Avec Ganganelli je ne suis pas si bien :
Sur mon voyage en Prusse, il m’a cru peu chrétien.
Ce pape s’est trompé, bien qu’il soit infaillible.
Mais, sans examiner ce qu’on doit à la Bible,
S’il vaut mieux dans ce monde être pape que roi,
S’il est encor plus doux d’être obscur comme moi,
Des déserts du Jura ma tranquille vieillesse
Ose se faire entendre à ta sage jeunesse ;
Et libre avec respect, hardi sans être vain,
Je me jette à tes pieds, au nom du genre humain.
Il parle par ma voix, il bénit ta clémence ;
Tu rends ses droits à l’homme, et tu permets qu’on pense.
Sermons, romans, physique, ode, histoire, opéra,
Chacun peut tout écrire ; et siffle qui voudra !
Ailleurs on a coupé les ailes à Pégase.
Dans Paris quelquefois un commis à la phrase
Me dit : « À mon bureau venez vous adresser ;
Sans l’agrément du roi vous ne pouvez penser[1].
Pour avoir de l’esprit, allez à la police ;
Les filles y vont bien, sans qu’aucune en rougisse :
Leur métier vaut le vôtre, il est cent fois plus doux ;
Et le public sensé leur doit bien plus qu’à vous. »
C’est donc ainsi, grand roi, qu’on traite le Parnasse,
Et les suivants honnis de Plutarque et d’Horace !
Bélisaire à Paris ne peut rien publier[2]

  1. Variante :
    Il vous faut un brevet si vous voulez penser.
  2. Le chapitre quinzième du roman moral de Bélisaire passa en général pour un des meilleurs morceaux de littérature, de philosophie, et de vraie piété, qui aient jamais été écrits dans la langue française. Son succès universel irrita un principal de collège, docteur de Sorbonne, nommé Ribalier, qui, avec un autre régent de collège, nommé Coger, souleva une grande partie de la Sorbonne contre M. Marmontel, auteur de cet ouvrage. Les docteurs cherchèrent pendant six mois entiers des propositions malsonnantes, téméraires, sentant l’hérésie. Il fallut bien qu’ils en trouvassent. On en trouverait dans le Pater noster, en transposant un mot, et en abusant d’un autre.
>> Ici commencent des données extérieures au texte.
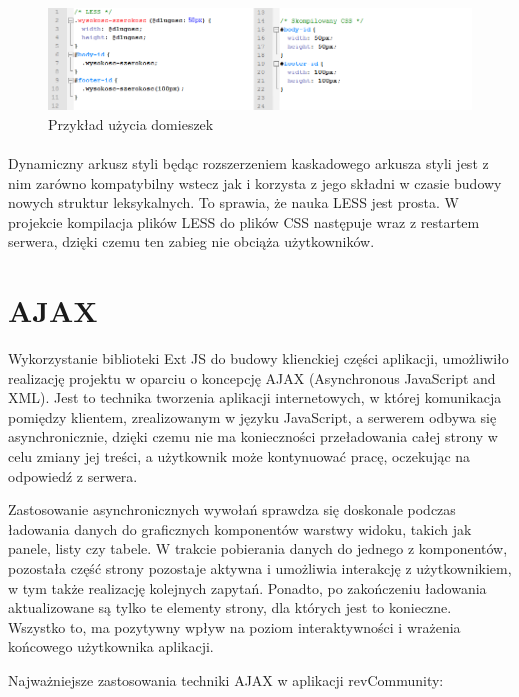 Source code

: \begin{figure}[h]
	\centering
	\includegraphics[width=1.00\textwidth]{images/less2.png}
	\caption{Przykład użycia domieszek}
\end{figure}
\paragraph{}

Dynamiczny arkusz styli  będąc rozszerzeniem kaskadowego arkusza styli jest z nim zarówno kompatybilny wstecz jak i korzysta z jego składni w czasie budowy nowych struktur leksykalnych. To sprawia, że nauka LESS jest prosta.
W projekcie kompilacja plików LESS do plików CSS następuje wraz z restartem serwera, dzięki czemu ten zabieg nie obciąża użytkowników. 


\section{AJAX}
Wykorzystanie biblioteki Ext JS do budowy klienckiej części aplikacji, umożliwiło realizację projektu w oparciu o koncepcję AJAX (Asynchronous JavaScript and XML). Jest to technika tworzenia aplikacji internetowych, w której komunikacja pomiędzy klientem, zrealizowanym w języku JavaScript, a serwerem odbywa się asynchronicznie, dzięki czemu nie ma konieczności przeładowania całej strony w celu zmiany jej treści, a użytkownik może kontynuować pracę, oczekując na odpowiedź z serwera.\cite{ajaxWoj}

Zastosowanie asynchronicznych wywołań sprawdza się doskonale podczas ładowania danych do graficznych komponentów warstwy widoku, takich jak panele, listy czy tabele. W trakcie pobierania danych do jednego z komponentów, pozostała część strony pozostaje aktywna i umożliwia interakcję z użytkownikiem, w tym także realizację kolejnych zapytań. Ponadto, po zakończeniu ładowania aktualizowane są tylko te elementy strony, dla których jest to konieczne. Wszystko to, ma pozytywny wpływ na poziom interaktywności i wrażenia końcowego użytkownika aplikacji.

Najważniejsze zastosowania techniki AJAX w aplikacji revCommunity:

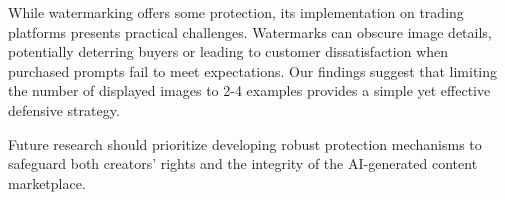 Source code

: While watermarking offers some protection, its implementation on trading platforms presents practical challenges. Watermarks can obscure image details, potentially deterring buyers or leading to customer dissatisfaction when purchased prompts fail to meet expectations. Our findings suggest that limiting the number of displayed images to 2-4 examples provides a simple yet effective defensive strategy.

Future research should prioritize developing robust protection mechanisms to safeguard both creators' rights and the integrity of the AI-generated content marketplace. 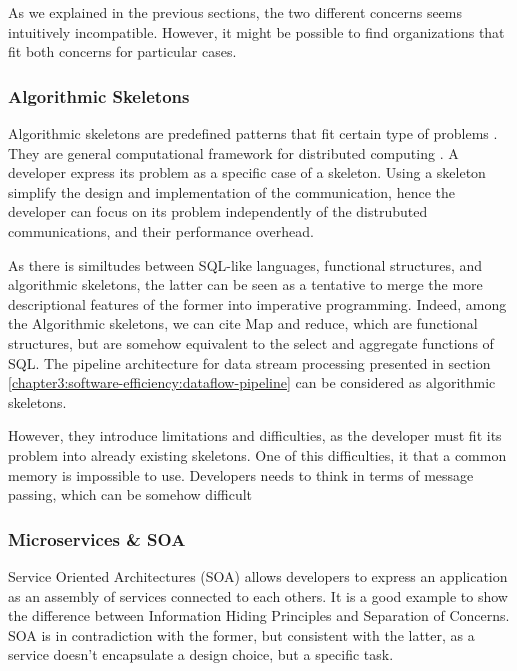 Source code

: As we explained in the previous sections, the two different concerns seems intuitively incompatible.
However, it might be possible to find organizations that fit both concerns for particular cases.

\subsubsection{Algorithmic Skeletons}

Algorithmic skeletons are predefined patterns that fit certain type of problems \cite{Cole1988}.
They are general computational framework for distributed computing \cite{Dean2008, McCool2010, Gonzalez-Velez2010}.
A developer express its problem as a specific case of a skeleton.
Using a skeleton simplify the design and implementation of the communication, hence the developer can focus on its problem independently of the distrubuted communications, and their performance overhead.

As there is similtudes between SQL-like languages, functional structures, and algorithmic skeletons, the latter can be seen as a tentative to merge the more descriptional features of the former into imperative programming.
Indeed, among the Algorithmic skeletons, we can cite Map and reduce, which are functional structures, but are somehow equivalent to the select and aggregate functions of SQL.
The pipeline architecture for data stream processing presented in section \ref{chapter3:software-efficiency:dataflow-pipeline} can be considered as algorithmic skeletons.

However, they introduce limitations and difficulties, as the developer must fit its problem into already existing skeletons.
One of this difficulties, it that a common memory is impossible to use.
Developers needs to think in terms of message passing, which can be somehow difficult 

\subsubsection{Microservices \& SOA}

Service Oriented Architectures (SOA) allows developers to express an application as an assembly of services connected to each others.
It is a good example to show the difference between Information Hiding Principles and Separation of Concerns.
SOA is in contradiction with the former, but consistent with the latter, as a service doesn't encapsulate a design choice, but a specific task.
    La faculté fit enfin imprimer sa censure en latin comme en français, et elle commençait par un solécisme. Le public en rit, et bientôt on n’en parla plus. (Note de Voltaire, 1771.)


    — C’était le docteur de Sorbonne Tampon et qui se faisait fort de trouver une foule d’hérésies dans le Pater noster.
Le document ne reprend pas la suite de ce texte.